その後の『ロンドン テムズ川便り』

ことの起こりはロンドン滞在記。帰国後の今は音楽、美術、本、旅行などについての個人的覚書。Since 2008

N響定演 Aプロ/ブロムシュテット/ブラームス交響曲 第2番、3番

2013-09-23 19:35:12 | 演奏会・オペラ・バレエ・演劇(2012.8~)


 オーケストラの音合わせが終わって、コンサートマスターが席に着く。暫く間を置いて、指揮者が舞台袖から登場し、聴衆は拍手で出迎える。この時の拍手の大きさや質はその日の指揮者によって大きく違ってくる。

 ブロムシュテットさんを迎える拍手は大きく、何より暖かい。85歳の高齢にはとても見えない溌剌としたマエストロに、聴衆は皆、歓迎の意と尊敬の念そしてこの日の演奏への大きな期待を併せて拍手を送る。ほんの数秒の出来事なのだが、私にはこの場に一緒に居合わせることができた幸福感が一杯に満たされる。

 そして、その拍手に期待通り応えるこの日のパフォーマンスだった。Bプロのブラームス交響曲1番で始まったブラームスチクルスは、この日は2番、3番。交響曲2番は、軽快で爽やかな演奏。冒頭から団員の皆さんも気合十分なことは3階席にも十二分に伝わってくる。暗譜で振るブロムシュテットさんの棒先とオーケストラの集中力が舞台上で激突するオーラを感じる。
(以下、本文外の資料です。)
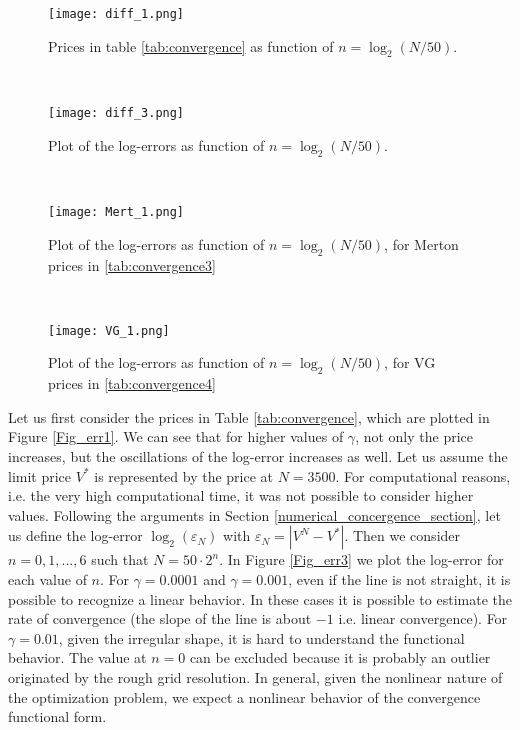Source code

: \begin{figure}[t!]
 \begin{minipage}[b]{0.5\linewidth}
   \centering
   \texttt{[image: diff\_1.png]}
   \caption{Prices in table \ref{tab:convergence} as function of $n=\log_2(N/50)$.}
   \label{Fig_err1} 
 \end{minipage}
  \
  \begin{minipage}[b]{0.5\linewidth}
  \centering
   \texttt{[image: diff\_3.png]}
   \caption{Plot of the log-errors as function of $n=\log_2(N/50)$.}
   \label{Fig_err3}
 \end{minipage}
 \
  \begin{minipage}[b]{0.5\linewidth}
   \centering
   \texttt{[image: Mert\_1.png]}
   \caption{Plot of the log-errors as function of $n=\log_2(N/50)$, for Merton prices in \ref{tab:convergence3}}
   \label{Fig_err4} 
 \end{minipage}
 \
 \begin{minipage}[b]{0.5\linewidth}
   \texttt{[image: VG\_1.png]}
   \caption{Plot of the log-errors as function of $n=\log_2(N/50)$, for VG prices in \ref{tab:convergence4}}
   \label{Fig_err5}
 \end{minipage}
\end{figure} 

Let us first consider the prices in Table \ref{tab:convergence}, which are plotted in Figure \ref{Fig_err1}. 
We can see that for higher values of $\gamma$, not only the price increases, but the oscillations of the log-error increases as well.
Let us assume the limit price $V^*$ is represented by the price at $N=3500$. 
For computational reasons, i.e. the very high computational time, it was not possible to consider higher values. 
Following the arguments in Section \ref{numerical_concergence_section}, let us define the log-error $\log_2 (\varepsilon_N)$ with $\varepsilon_N = |V^N - V^*|$. 
Then we consider $n = 0,1,...,6$ such that $N = 50\cdot2^n$.
In Figure \ref{Fig_err3} we plot the log-error for each value of $n$.
For $\gamma=0.0001$ and $\gamma=0.001$, even if the line is not straight, it is possible to recognize a linear behavior.  
In these cases it is possible to estimate the rate of convergence (the slope of the line is about $-1$ i.e. linear convergence).  
For $\gamma=0.01$, given the irregular shape, it is hard to understand the functional behavior. 
The value at $n=0$ can be excluded because it is probably an outlier originated by the rough grid resolution.
In general, given the nonlinear nature of the optimization problem, we expect a nonlinear behavior of the convergence functional form.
 そして交響曲3番は今のN響の最高の力が発揮された演奏と言って良いのではないだろうか。この曲は、2012年6月にウィーンフィルのロンドン公演でサイモン・ラトルの指揮で受けた衝撃がまだ残っている(こちら→)のだが、この日のN響の演奏スタイルはそれと違って、簡潔で明確、かつ暖かさを感じるもので、ブロムシュテットさんの人柄そのもの(もちろんどんな方かは私は全く存じ上げないが)が現れているのではないかと思わせる演奏だった。弦も管もどれも素晴らしい出来で、弦と管の取り合わせの妙がブラームスの交響曲の面白さとどこかに書いてあったが、まさにそれを堪能させてくれた。あのNHKホールが小さく感じるほどの音量にもびっくり。

 終演後の拍手はお迎えの拍手を数倍上回る大きなもので「ブラボー」も四方八方から飛んでくる。私も負けまいと手が痛くなるまで拍手を送り続けた。3階席の自由席も売り切れになったこの日のNHKホールの皆が、マエストロとオーケストラへ感動と敬意を拍手にして表現していた。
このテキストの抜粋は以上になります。